*** Block opens ***
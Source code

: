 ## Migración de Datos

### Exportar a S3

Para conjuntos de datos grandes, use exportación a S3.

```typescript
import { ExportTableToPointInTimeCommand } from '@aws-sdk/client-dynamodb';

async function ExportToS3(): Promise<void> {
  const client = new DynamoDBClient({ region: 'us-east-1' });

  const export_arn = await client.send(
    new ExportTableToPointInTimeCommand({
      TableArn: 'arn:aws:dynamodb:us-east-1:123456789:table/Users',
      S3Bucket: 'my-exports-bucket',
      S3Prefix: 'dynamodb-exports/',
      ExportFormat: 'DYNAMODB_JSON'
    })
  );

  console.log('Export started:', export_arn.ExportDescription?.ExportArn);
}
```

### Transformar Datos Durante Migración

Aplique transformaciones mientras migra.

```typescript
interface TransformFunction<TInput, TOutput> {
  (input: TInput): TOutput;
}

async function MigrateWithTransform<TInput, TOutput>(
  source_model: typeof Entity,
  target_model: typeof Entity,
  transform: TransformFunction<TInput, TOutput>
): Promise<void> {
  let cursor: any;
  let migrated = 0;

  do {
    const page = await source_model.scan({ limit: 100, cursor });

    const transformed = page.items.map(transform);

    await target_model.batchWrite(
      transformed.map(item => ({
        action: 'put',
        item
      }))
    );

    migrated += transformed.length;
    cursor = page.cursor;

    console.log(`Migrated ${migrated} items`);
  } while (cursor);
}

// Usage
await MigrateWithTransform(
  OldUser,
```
*** Block closes ***
## Exercise
The lines to return are those in the entries above that hold "MigrateWithTransform".

## Solution for this task
async function MigrateWithTransform<TInput, TOutput>(
await MigrateWithTransform(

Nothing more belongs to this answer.